#### Task item:
Word for word, transcribe the data below from the line with "shared. There are" to the line with "militias organize collective defense against", keeping both of those lines.

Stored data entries
________________
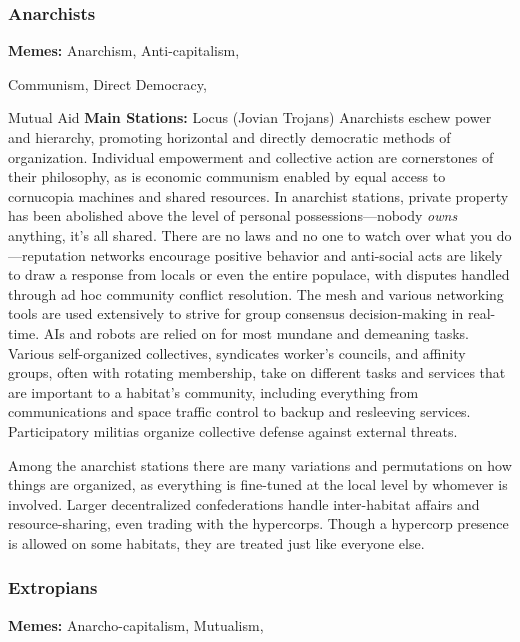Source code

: \subsubsection{Anarchists}

\textbf{Memes:} Anarchism, Anti-capitalism, 

Communism, Direct Democracy, 

Mutual Aid
\textbf{Main Stations:} Locus (Jovian Trojans)
Anarchists eschew power and hierarchy, 
promoting horizontal and directly democratic
methods of organization. Individual
empowerment and collective action are 
cornerstones of their philosophy, as is 
economic communism enabled by equal 
access to cornucopia machines and shared 
resources. In anarchist stations, private 
property has been abolished above the 
level of personal possessions—nobody 
\textit{owns} anything, it's all shared. There are 
no laws and no one to watch over what 
you do—reputation networks encourage 
positive behavior and anti-social acts are likely 
to draw a response from locals or even the entire 
populace, with disputes handled through ad hoc 
community conflict resolution. The mesh and various 
networking tools are used extensively to strive for 
group consensus decision-making in real-time. AIs 
and robots are relied on for most mundane and demeaning
tasks. Various self-organized collectives, syndicates
worker's councils, and affinity groups, often
with rotating membership, take on different tasks and 
services that are important to a habitat's community, 
including everything from communications and space 
traffic control to backup and resleeving services. Participatory
militias organize collective defense against
external threats.

Among the anarchist stations there are many variations
and permutations on how things are organized,
as everything is fine-tuned at the local level by whomever
is involved. Larger decentralized confederations
handle inter-habitat affairs and resource-sharing, even 
trading with the hypercorps. Though a hypercorp 
presence is allowed on some habitats, they are treated 
just like everyone else.

\subsubsection{Extropians}

\textbf{Memes:} Anarcho-capitalism, Mutualism, 

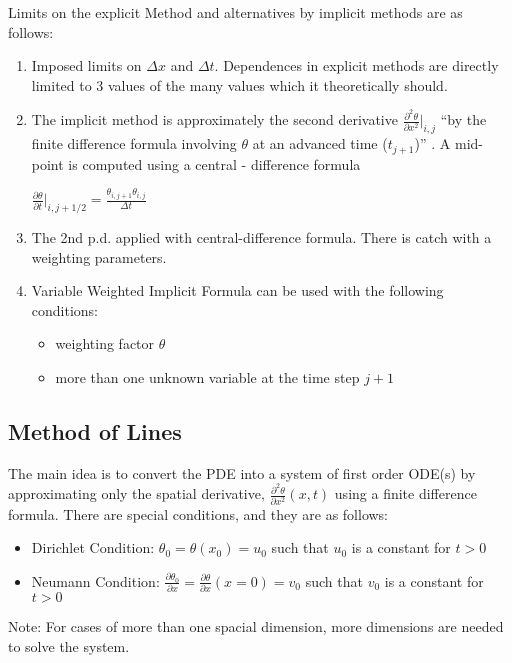 \documentclass[11pt]{article}
\begin{document}
Limits on the explicit Method and alternatives by implicit methods are as follows:  
\begin{enumerate}
\item Imposed limits on $\Delta x$ and $\Delta t$.  Dependences in explicit methods are directly limited to 3 values of the many values which it theoretically should.
\item The implicit method is approximately the second derivative $\frac{ \partial ^2 \theta }{\partial x^2} |_{i,j} $ ``by the finite difference formula involving $\theta$ at an advanced time ($t_{j+1}$)''  \cite {appliedmethods}.  A mid-point is computed using a central - difference formula 

	$\frac{\partial \theta}{\partial t} | _{i,j+1/2} = \frac {\theta_{i,j+1}  \theta_{i,j} }{\Delta t}$
	
\item The 2nd p.d. applied with central-difference formula.  There is catch with a weighting parameters.  
\item Variable Weighted Implicit Formula can be used with the following conditions:
\begin{itemize}
\item weighting factor $\theta$
\item more than one unknown variable at the time step $ j+1$
\end{itemize}

\end{enumerate}


\subsection {Method of Lines}
 The main idea is to convert the PDE into a system of first order ODE(s) by approximating only the spatial derivative, $\frac {\partial ^2 \theta}{\partial x^2} (x,t)$ using a finite difference formula.   There are special conditions, and they are as follows:
 \begin{itemize}
\item Dirichlet Condition: $\theta _0 = \theta (x_0) = u_0 $ such that $u_0$  is a constant for $t>0$
 \item Neumann Condition: $\frac{\partial \theta_0}{ \partial x} = \frac{\partial \theta}{ \partial x}  (x=0) = v_0 $ such that $v_0$ is a constant for $t>0$ 
\end{itemize}

Note: For cases of more than one spacial dimension, more dimensions are needed to solve the system. 
\end{document}
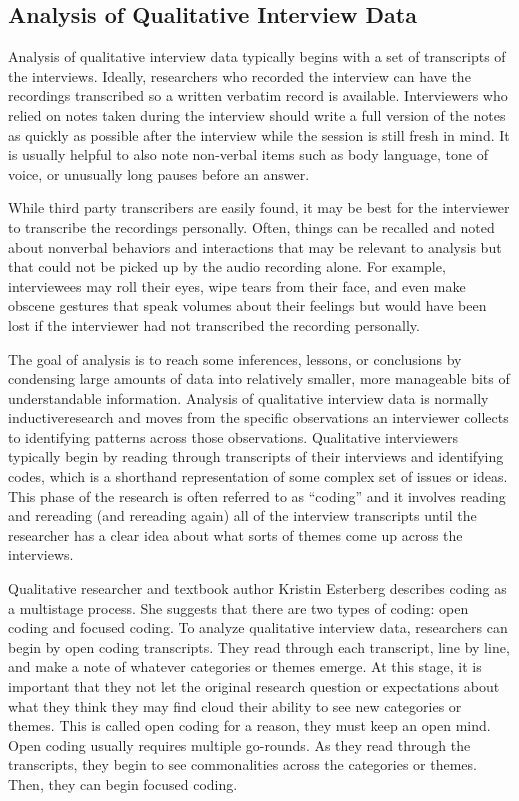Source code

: \subsection{Analysis of Qualitative Interview Data}

Analysis of qualitative interview data typically begins with a set of transcripts of the interviews. Ideally, researchers who recorded the interview can have the recordings transcribed so a written verbatim record is available. Interviewers who relied on notes taken during the interview should write a full version of the notes as quickly as possible after the interview while the session is still fresh in mind. It is usually helpful to also note non-verbal items such as body language, tone of voice, or unusually long pauses before an answer.  

While third party transcribers are easily found, it may be best for the interviewer to transcribe the recordings personally. Often, things can be recalled and noted about nonverbal behaviors and interactions that may be relevant to analysis but that could not be picked up by the audio recording alone. For example, interviewees may roll their eyes, wipe tears from their face, and even make obscene gestures that speak volumes about their feelings but would have been lost if the interviewer had not transcribed the recording personally.

The goal of analysis is to reach some inferences, lessons, or conclusions by condensing large amounts of data into relatively smaller, more manageable bits of understandable information. Analysis of qualitative interview data is normally \gls{inductiveresearch} and moves from the specific observations an interviewer collects to identifying patterns across those observations. Qualitative interviewers typically begin by reading through transcripts of their interviews and identifying codes, which is a shorthand representation of some complex set of issues or ideas. This phase of the research is often referred to as ``coding'' and it involves reading and rereading (and rereading again) all of the interview transcripts until the researcher has a clear idea about what sorts of themes come up across the interviews.

Qualitative researcher and textbook author Kristin Esterberg \cite{esterberg2002qualitative} describes coding as a multistage process. She suggests that there are two types of coding: open coding and focused coding. To analyze qualitative interview data, researchers can begin by open coding transcripts. They read through each transcript, line by line, and make a note of whatever categories or themes emerge. At this stage, it is important that they not let the original research question or expectations about what they think they may find cloud their ability to see new categories or themes. This is called open coding for a reason, they must keep an open mind. Open coding usually requires multiple go-rounds. As they read through the transcripts, they begin to see commonalities across the categories or themes. Then, they can begin focused coding.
________________
#### Written answer:
\textit{owns} anything, it's all shared. There are 
no laws and no one to watch over what 
you do—reputation networks encourage 
positive behavior and anti-social acts are likely 
to draw a response from locals or even the entire 
populace, with disputes handled through ad hoc 
community conflict resolution. The mesh and various 
networking tools are used extensively to strive for 
group consensus decision-making in real-time. AIs 
and robots are relied on for most mundane and demeaning
tasks. Various self-organized collectives, syndicates
worker's councils, and affinity groups, often
with rotating membership, take on different tasks and 
services that are important to a habitat's community, 
including everything from communications and space 
traffic control to backup and resleeving services. Participatory
militias organize collective defense against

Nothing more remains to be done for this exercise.